Separated twins leave hospital

Conjoined twins discharged 6 months after separation

What you need to know:

  • Two-and-a-half-year-old Blessing Kathure and Favour Karimi on Thursday spent their first night in Meru since they were admitted to the KNH Specialised Surgical Paediatric Ward on September 5, 2014, as one-day-olds.

  • Their spines and lower back had fused such that, although each had her own gut, they shared the anus and genitals.

Nearly 1,090 days later, twins who were historically separated at Kenyatta National Hospital in November were discharged from the medical facility on Thursday.

Two-and-a-half-year-old Blessing Kathure and Favour Karimi on Thursday spent their first night in Meru since they were admitted to the KNH Specialised Surgical Paediatric Ward on September 5, 2014, as one-day-olds.

Their spines and lower back had fused such that, although each had her own gut, they shared the anus and genitals. At the time of their arrival at KNH, one of the girls had a fracture on her right lower limb that was suspected to have been sustained during delivery.

The twins were born through normal delivery at the Catholic Church-run St. Theresa’s Mission Hospital - Kiirua in Buuri, Meru.

Thursday was the second time they left the referral hospital. The only other time was on February 14 this year, for a Valentine’s Day treat at the Nairobi Animal Orphanage.

Twins sisters Blessing Kathure and Favour Karimi when they were conjoined. PHOTO

The girls walked out of what they had called home for three years to a waiting ambulance that would ferry them and their mother Caroline Mukiri, 30, to Meru for the next phase of their lives.

The ambulance was packed to the brim with all their possessions diapers, plastic seats, clothes and medicine as they began their nearly five-hour journey at noon from the KNH Casualty Department.

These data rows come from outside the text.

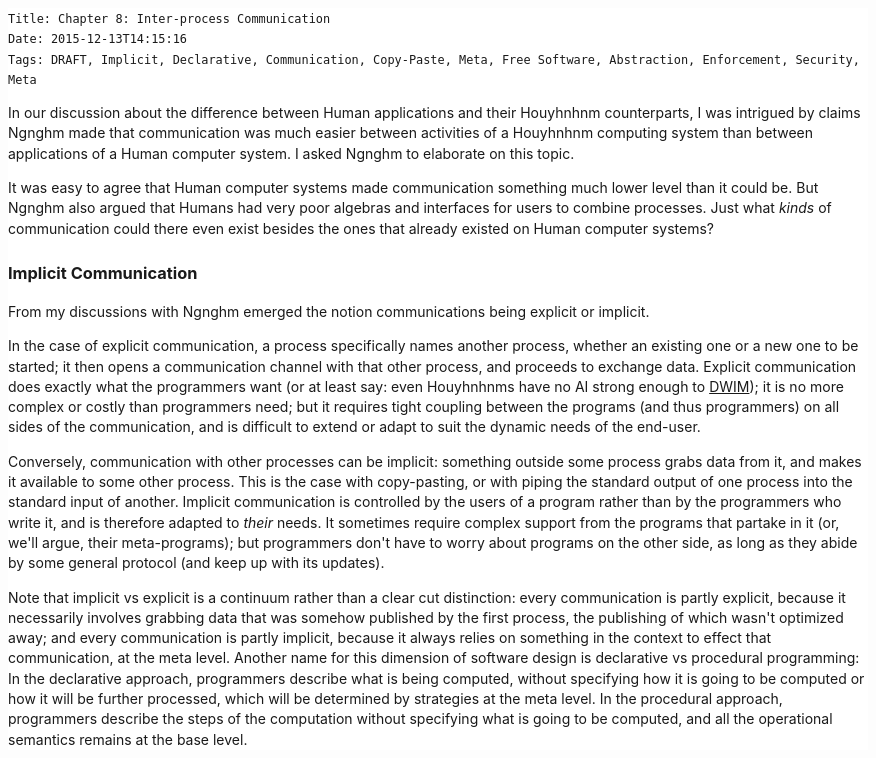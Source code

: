     Title: Chapter 8: Inter-process Communication
    Date: 2015-12-13T14:15:16
    Tags: DRAFT, Implicit, Declarative, Communication, Copy-Paste, Meta, Free Software, Abstraction, Enforcement, Security, Meta

In our discussion about
the difference between Human applications and their Houyhnhnm counterparts,
I was intrigued by claims Ngnghm made that communication
was much easier between activities of a Houyhnhnm computing system
than between applications of a Human computer system.
I asked Ngnghm to elaborate on this topic.

It was easy to agree that Human computer systems made communication
something much lower level than it could be.
But Ngnghm also argued that Humans had very poor algebras and interfaces
for users to combine processes.
Just what _kinds_ of communication could there even exist
besides the ones that already existed on Human computer systems?


### Implicit Communication ###

From my discussions with Ngnghm emerged the notion communications being explicit or implicit.

In the case of explicit communication,
a process specifically names another process,
whether an existing one or a new one to be started;
it then opens a communication channel with that other process,
and proceeds to exchange data.
Explicit communication does exactly what the programmers want
(or at least say: even Houyhnhnms have no AI strong enough to
[DWIM](http://www.jargon.net/jargonfile/d/DWIM.html));
it is no more complex or costly than programmers need;
but it requires tight coupling between the programs (and thus programmers)
on all sides of the communication, and is difficult to extend or adapt
to suit the dynamic needs of the end-user.

Conversely, communication with other processes can be implicit:
something outside some process grabs data from it, and makes it available to some other process.
This is the case with copy-pasting, or with
piping the standard output of one process into the standard input of another.
Implicit communication is controlled by the users of a program
rather than by the programmers who write it, and is therefore adapted to _their_ needs.
It sometimes require complex support from the programs that partake in it
(or, we'll argue, their meta-programs);
but programmers don't have to worry about programs on the other side,
as long as they abide by some general protocol (and keep up with its updates).

Note that implicit vs explicit is a continuum rather than a clear cut distinction:
every communication is partly explicit, because it necessarily involves grabbing data
that was somehow published by the first process, the publishing of which wasn't optimized away;
and every communication is partly implicit, because it always relies
on something in the context to effect that communication, at the meta level.
Another name for this dimension of software design is declarative vs procedural programming:
In the declarative approach, programmers describe what is being computed,
without specifying how it is going to be computed or how it will be further processed,
which will be determined by strategies at the meta level.
In the procedural approach, programmers describe the steps of the computation
without specifying what is going to be computed,
and all the operational semantics remains at the base level.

Blessing and Favour underwent a delicate 23-hour operation on November 1, last year. The team involved in the operation comprised 58 health workers.

The girls have been under observation since then.

“I am very happy; I can’t explain my happiness,” Ms Mukiri told journalists and the KNH management shortly before their discharge. “I came here crying and now I leave with joy.

“May God give the doctors who attended to my children more knowledge to help more people.”

Caroline Mukiri holds her twin daughters Blessing Kathure (left) and Favour Karimi at Kenyatta National Hospital on June 15, 2017 after they were discharged from the medical facility. PHOTO | JEFF ANGOTE | NATION MEDIA GROUP

Ms Mukiri, who is jobless, is optimistic and hopeful that her future will be better.

Dr Joel Lessan, a consultant paediatric surgeon who was part of the team that separated Blessing and Favour, said the girls had made a remarkable recovery.

“We are now moving to the next stage with them,” said Dr Lessan. “We will monitor their weight, height, body tissue, spine, legs and internal organs to ensure everything is okay.

“We expect to review them in six weeks.”

What are awaited, he said, are a “few surgeries” by plastic surgeons to restore areas such as an anal canal for one of the twins, who has a partial one.

Twin sisters Blessing Kathure (left) and Favour Karimi at Kenyatta National Hospital in Nairobi on June 15, 2017 after they were discharged from the medical facility. PHOTO | JEFF ANGOTE | NATION MEDIA GROUP

Oblivious of this, the identical twins seemed curious about all the attention they were getting.

It was evident that they were excited to be in identical red-flowered white dresses, matching red shoes and blue nail polish and their sparkly white eyes darted around the hospital in awe and inquisitiveness. They spoke in a string of questions, as is expected of children their age.

They are a copy of each other and the doctors could not tell them apart by merely looking at them. They had the same bright eyes, pointed noses and milk-white teeth and wore a beaded hairstyle.

The difference between the two is, however, discernible when they walk: Blessing walks with a slight limp and sucks the index and middle fingers of her right hand.

Ms Mukiri and her children had been at the national referral hospital for more than two years to allow the girls to gain strength and develop sufficient tissue and muscles for the complex surgery.

The hospital bill, amounting to over Sh5 million, was paid by KNH and the national health insurer, National Hospital Insurance Fund. KNH chief executive officer Lily Koros said the consequent bills will be covered by the NHIF.